Plenty of investors have also identified the great potential and have been quick to shower the developers with money — all just to make it possible for them to fulfill their great promise. In the marketplace it seems that the data company has already been marked as a gosling which will one day become a goose that lays golden eggs.
Also the proven record of the innovators and founders, who worked together at a start-up which already became a great success — adds to the buzz surrounding the company. Eldad Farkash and Saar Bitner were on the founding team of Sisense, a data company which developed an AI platform for analyzing organizational data and became a unicorn this year after raising $100 million, earning it a valuation of 1.1 billion dollars. Farkash left Sisense a few years ago in order to develop the big idea that was ripening in his mind. He eagerly courted Bitner until he was convinced and the two joined forces to found Firebolt.
It seems that the two of them don’t regret their decision for a moment and aren’t stopping to look back. Only last December, they announced fundraising of $37 million — out of a total $42 million that the young company raised since its founding three years ago — and if one had to bet, it almost certainly won’t be the last round of funding/fundraising. The next round may well be the one that grants them the official title of unicorn.
But right now that is not what occupies them particularly.They see the unicorn status as just another station on a long road to the top — turning Firebolt into a giant: influential and dominant. “The goal is to be the most essential in the future of data. We believe that a big part of this lies in how the data is processed. Just as they invented the router which allowed us to route traffic more intelligently,” says Farkash.
It is clear why they don’t even want to hear about a quick exit. For them the end goal is to become a major, significant player in the field. “The days of Israeli entrepreneurs just looking to make an exit are over. That is behind us. That story is over,” Farkash says with characteristic certainty. “Our market has evolved and matured and companies today are not built for a quick exit.”
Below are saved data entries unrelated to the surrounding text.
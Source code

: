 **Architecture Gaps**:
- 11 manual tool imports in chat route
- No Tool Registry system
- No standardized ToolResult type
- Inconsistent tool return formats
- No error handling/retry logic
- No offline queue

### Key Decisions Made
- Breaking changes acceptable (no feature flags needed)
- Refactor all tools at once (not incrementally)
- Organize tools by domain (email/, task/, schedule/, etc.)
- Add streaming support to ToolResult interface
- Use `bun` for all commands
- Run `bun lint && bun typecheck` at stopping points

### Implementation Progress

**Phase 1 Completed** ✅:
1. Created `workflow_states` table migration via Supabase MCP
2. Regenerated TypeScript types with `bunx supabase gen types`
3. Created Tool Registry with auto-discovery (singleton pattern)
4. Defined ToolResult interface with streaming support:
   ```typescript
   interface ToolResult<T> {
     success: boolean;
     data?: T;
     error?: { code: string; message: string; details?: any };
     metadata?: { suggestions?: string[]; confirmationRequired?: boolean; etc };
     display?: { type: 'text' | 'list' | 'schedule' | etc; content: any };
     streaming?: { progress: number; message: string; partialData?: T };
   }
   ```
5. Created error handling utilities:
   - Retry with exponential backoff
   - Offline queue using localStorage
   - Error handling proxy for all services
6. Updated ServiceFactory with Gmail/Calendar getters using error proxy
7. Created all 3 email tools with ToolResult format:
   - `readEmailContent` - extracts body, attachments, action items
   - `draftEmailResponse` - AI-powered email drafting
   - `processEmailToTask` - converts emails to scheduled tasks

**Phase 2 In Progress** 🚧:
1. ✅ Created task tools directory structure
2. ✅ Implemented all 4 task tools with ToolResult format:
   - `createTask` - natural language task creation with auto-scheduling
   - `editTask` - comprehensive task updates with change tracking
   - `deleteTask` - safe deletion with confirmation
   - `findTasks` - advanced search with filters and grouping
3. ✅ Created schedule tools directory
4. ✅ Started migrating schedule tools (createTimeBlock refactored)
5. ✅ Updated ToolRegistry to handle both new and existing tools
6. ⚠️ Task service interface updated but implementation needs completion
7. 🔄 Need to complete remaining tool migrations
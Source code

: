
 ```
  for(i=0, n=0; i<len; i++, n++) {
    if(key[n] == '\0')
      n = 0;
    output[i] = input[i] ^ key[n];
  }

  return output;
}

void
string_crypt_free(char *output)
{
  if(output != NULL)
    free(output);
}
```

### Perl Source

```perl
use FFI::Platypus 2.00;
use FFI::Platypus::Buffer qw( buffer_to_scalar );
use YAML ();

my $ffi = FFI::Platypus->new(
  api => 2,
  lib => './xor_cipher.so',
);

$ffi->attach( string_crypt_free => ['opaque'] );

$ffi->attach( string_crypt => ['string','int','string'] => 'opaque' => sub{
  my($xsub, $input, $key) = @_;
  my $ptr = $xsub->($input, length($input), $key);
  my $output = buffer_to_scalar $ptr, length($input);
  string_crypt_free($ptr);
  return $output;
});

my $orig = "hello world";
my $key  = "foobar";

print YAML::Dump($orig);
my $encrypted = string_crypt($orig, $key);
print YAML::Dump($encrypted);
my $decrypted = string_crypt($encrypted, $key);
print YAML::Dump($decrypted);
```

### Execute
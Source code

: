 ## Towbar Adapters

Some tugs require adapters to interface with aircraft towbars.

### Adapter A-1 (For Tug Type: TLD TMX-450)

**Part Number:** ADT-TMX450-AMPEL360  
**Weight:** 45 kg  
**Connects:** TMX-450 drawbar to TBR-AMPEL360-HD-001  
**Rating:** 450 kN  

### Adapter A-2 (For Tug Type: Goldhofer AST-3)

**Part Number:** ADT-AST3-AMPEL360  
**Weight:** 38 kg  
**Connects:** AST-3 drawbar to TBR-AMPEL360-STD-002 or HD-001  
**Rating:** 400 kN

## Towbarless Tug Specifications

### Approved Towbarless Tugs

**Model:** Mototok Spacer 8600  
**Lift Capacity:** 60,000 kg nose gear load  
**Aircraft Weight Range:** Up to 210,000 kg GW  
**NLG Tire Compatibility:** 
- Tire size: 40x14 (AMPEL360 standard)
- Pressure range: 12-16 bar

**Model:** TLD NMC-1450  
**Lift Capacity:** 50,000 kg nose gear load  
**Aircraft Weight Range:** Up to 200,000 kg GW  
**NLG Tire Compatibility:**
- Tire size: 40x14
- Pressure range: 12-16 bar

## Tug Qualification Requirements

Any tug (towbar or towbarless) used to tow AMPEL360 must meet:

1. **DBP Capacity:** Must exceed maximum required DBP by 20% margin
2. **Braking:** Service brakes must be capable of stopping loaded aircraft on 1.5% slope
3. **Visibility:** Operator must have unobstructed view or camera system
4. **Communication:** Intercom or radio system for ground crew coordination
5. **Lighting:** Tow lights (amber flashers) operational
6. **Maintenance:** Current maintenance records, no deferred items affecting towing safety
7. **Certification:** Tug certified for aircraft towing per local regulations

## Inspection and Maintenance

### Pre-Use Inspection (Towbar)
To this end, an IPO is certainly a necessary step, but even this stage is, in their view, just another step in a long, ongoing process. “Does anyone remember when Facebook had an IPO? When the best companies went public? Nobody remembers,” says Farkash emphatically. “In the history of companies which grew and turned big, the IPO was just another stage in the process of maturation — a little blip in their development, and on their way to becoming huge companies.”
For them the goal is very clear and they do not intend to waste this opportunity that fell into their laps — to build a successful company, to recruit the best talent as fast as they can and make an impact ASAP.
“We live in gold rush times and what this crazy period makes possible is thinking big,” Farkash concludes. “You can see it everywhere — companies grow quickly and big ideas come to life. It is exactly the right time to think big and we are in exactly the right place — in the eye of the ‘perfect storm.’ We had other plans in the past, but when the storm comes and carries you where it carries you — that is where you are and in the meantime it’s a great journey.”